Type in a list of URL masks (see page 6-33 for a description of URL masks) and their corresponding time periods. Enter the time period in hours, days, weeks, or some combination of these. For example, 3 weeks 5 hours 2 days, 3 weeks 2 days, 2 days, and so on.

Each line should contain only one URL mask and time, separated by a space. To start a new line press <Ctrl>and<Enter>.

Inform messages generated by WEBsweeper are only cached for five minutes.

If the URL of a cached file matches a URL mask, it is deleted if it was retrieved earlier than the specified time period. If the cached file's URL does not match any URL mask then the Default time period is used.

For example, if you specify the maximum lifetime of a file as two days then the file will be deleted from the cache after two days, regardless of whether it has been used within that time period or not.

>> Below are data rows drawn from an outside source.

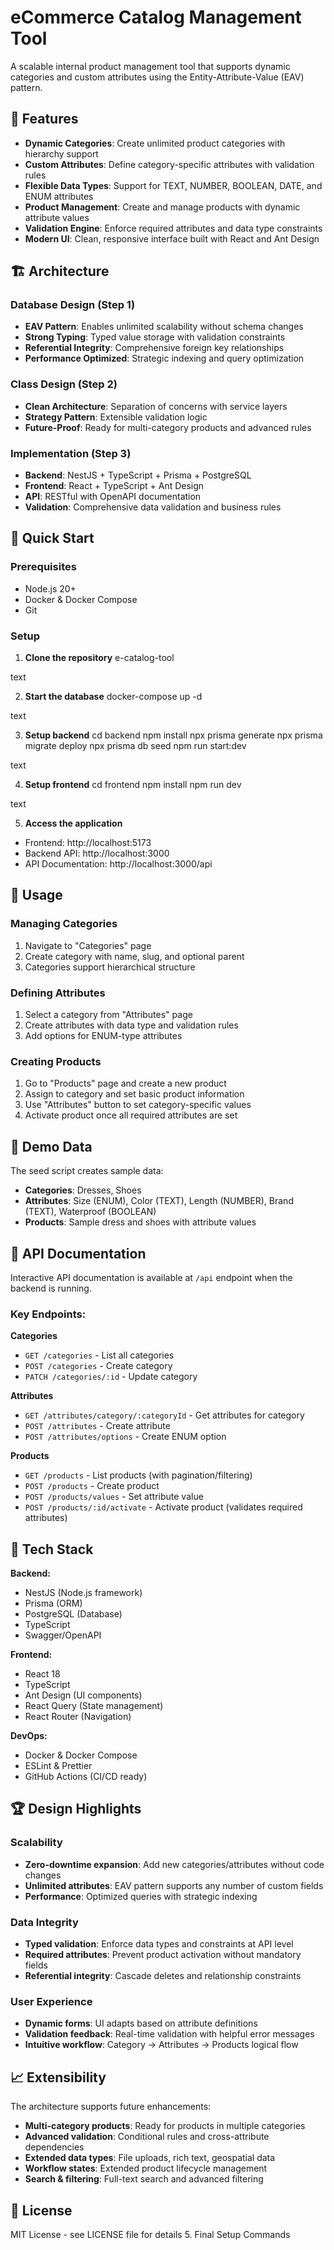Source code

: # eCommerce Catalog Management Tool

A scalable internal product management tool that supports dynamic categories and custom attributes using the Entity-Attribute-Value (EAV) pattern.

## 🎯 Features

- **Dynamic Categories**: Create unlimited product categories with hierarchy support
- **Custom Attributes**: Define category-specific attributes with validation rules
- **Flexible Data Types**: Support for TEXT, NUMBER, BOOLEAN, DATE, and ENUM attributes  
- **Product Management**: Create and manage products with dynamic attribute values
- **Validation Engine**: Enforce required attributes and data type constraints
- **Modern UI**: Clean, responsive interface built with React and Ant Design

## 🏗️ Architecture

### Database Design (Step 1)
- **EAV Pattern**: Enables unlimited scalability without schema changes
- **Strong Typing**: Typed value storage with validation constraints
- **Referential Integrity**: Comprehensive foreign key relationships
- **Performance Optimized**: Strategic indexing and query optimization

### Class Design (Step 2)  
- **Clean Architecture**: Separation of concerns with service layers
- **Strategy Pattern**: Extensible validation logic
- **Future-Proof**: Ready for multi-category products and advanced rules

### Implementation (Step 3)
- **Backend**: NestJS + TypeScript + Prisma + PostgreSQL
- **Frontend**: React + TypeScript + Ant Design
- **API**: RESTful with OpenAPI documentation
- **Validation**: Comprehensive data validation and business rules

## 🚀 Quick Start

### Prerequisites
- Node.js 20+
- Docker & Docker Compose
- Git

### Setup

1. **Clone the repository**
e-catalog-tool

text

2. **Start the database**
docker-compose up -d

text

3. **Setup backend**
cd backend
npm install
npx prisma generate
npx prisma migrate deploy
npx prisma db seed
npm run start:dev

text

4. **Setup frontend**
cd frontend
npm install
npm run dev

text

5. **Access the application**
- Frontend: http://localhost:5173
- Backend API: http://localhost:3000
- API Documentation: http://localhost:3000/api

## 📖 Usage

### Managing Categories
1. Navigate to "Categories" page
2. Create category with name, slug, and optional parent
3. Categories support hierarchical structure

### Defining Attributes
1. Select a category from "Attributes" page
2. Create attributes with data type and validation rules
3. Add options for ENUM-type attributes

### Creating Products
1. Go to "Products" page and create a new product
2. Assign to category and set basic product information
3. Use "Attributes" button to set category-specific values
4. Activate product once all required attributes are set

## 🎨 Demo Data

The seed script creates sample data:
- **Categories**: Dresses, Shoes
- **Attributes**: Size (ENUM), Color (TEXT), Length (NUMBER), Brand (TEXT), Waterproof (BOOLEAN)
- **Products**: Sample dress and shoes with attribute values

## 🧪 API Documentation

Interactive API documentation is available at `/api` endpoint when the backend is running.

### Key Endpoints:

**Categories**
- `GET /categories` - List all categories
- `POST /categories` - Create category
- `PATCH /categories/:id` - Update category

**Attributes**  
- `GET /attributes/category/:categoryId` - Get attributes for category
- `POST /attributes` - Create attribute
- `POST /attributes/options` - Create ENUM option

**Products**
- `GET /products` - List products (with pagination/filtering)
- `POST /products` - Create product  
- `POST /products/values` - Set attribute value
- `POST /products/:id/activate` - Activate product (validates required attributes)

## 🔧 Tech Stack

**Backend:**
- NestJS (Node.js framework)
- Prisma (ORM) 
- PostgreSQL (Database)
- TypeScript
- Swagger/OpenAPI

**Frontend:**
- React 18
- TypeScript
- Ant Design (UI components)
- React Query (State management)
- React Router (Navigation)

**DevOps:**
- Docker & Docker Compose
- ESLint & Prettier
- GitHub Actions (CI/CD ready)

## 🏆 Design Highlights

### Scalability
- **Zero-downtime expansion**: Add new categories/attributes without code changes
- **Unlimited attributes**: EAV pattern supports any number of custom fields
- **Performance**: Optimized queries with strategic indexing

### Data Integrity
- **Typed validation**: Enforce data types and constraints at API level
- **Required attributes**: Prevent product activation without mandatory fields
- **Referential integrity**: Cascade deletes and relationship constraints

### User Experience  
- **Dynamic forms**: UI adapts based on attribute definitions
- **Validation feedback**: Real-time validation with helpful error messages
- **Intuitive workflow**: Category → Attributes → Products logical flow

## 📈 Extensibility

The architecture supports future enhancements:

- **Multi-category products**: Ready for products in multiple categories
- **Advanced validation**: Conditional rules and cross-attribute dependencies  
- **Extended data types**: File uploads, rich text, geospatial data
- **Workflow states**: Extended product lifecycle management
- **Search & filtering**: Full-text search and advanced filtering

## 📝 License

MIT License - see LICENSE file for details
5. Final Setup Commands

The lifetime of a cached file is determined at the time the file is cached. If you change the lifetime the change only applies to new additions to the cache, not existing files.

Don't cache URLs

The Don't cache URLs area specifies a list of URL and URL masks which are never to be cached.

Type in the URL or URL masks (see page 6-33 for a description of URL masks).

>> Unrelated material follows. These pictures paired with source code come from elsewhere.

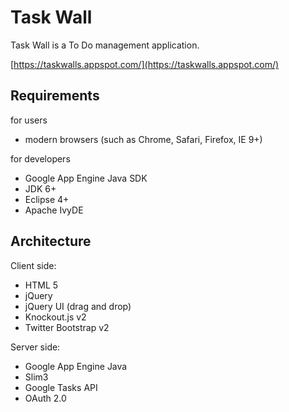 Task Wall
=========
Task Wall is a To Do management application.

[https://taskwalls.appspot.com/](https://taskwalls.appspot.com/)


Requirements
------------
for users

- modern browsers (such as Chrome, Safari, Firefox, IE 9+)

for developers

- Google App Engine Java SDK
- JDK 6+
- Eclipse 4+
- Apache IvyDE

Architecture
------------
Client side:

- HTML 5
- jQuery
- jQuery UI (drag and drop)
- Knockout.js v2
- Twitter Bootstrap v2

Server side:

- Google App Engine Java
- Slim3
- Google Tasks API
- OAuth 2.0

Each URL or URL mask must be separated by a space or a new line. To start a new line press <Ctrl>and<Enter>.

Logging

HTTP transaction logging

WEBsweeper can be configured to log all HTTP requests that it receives from Web browsers to both the Web server and the proxy server.

Logging HTTP requests can give you useful information on the activities of the Web browsers on your network, for example:

All this information can be determined from the log files and can be used to help formulate strategies on proactive caching, maximising network bandwidth, charging for usage and so on.

To log all HTTP requests that WEBsweeper receives from Web browsers, check the Log HTTP Transactions box of the main WEBsweeper dialog box, shown on page 6-28.

The log file is stored in the directory specified by the Log directory field. In the above example the log directory is C:\MSW\Log. A single formatted line is written to the log file for each request that the Web server or proxy server receives.

A new log file is created every day. For performance reasons, the current log file is kept open until the first HTTP transaction of the following day. When this transaction occurs, the preceding day's log file is closed, a new log file is opened, and the transaction is logged to it.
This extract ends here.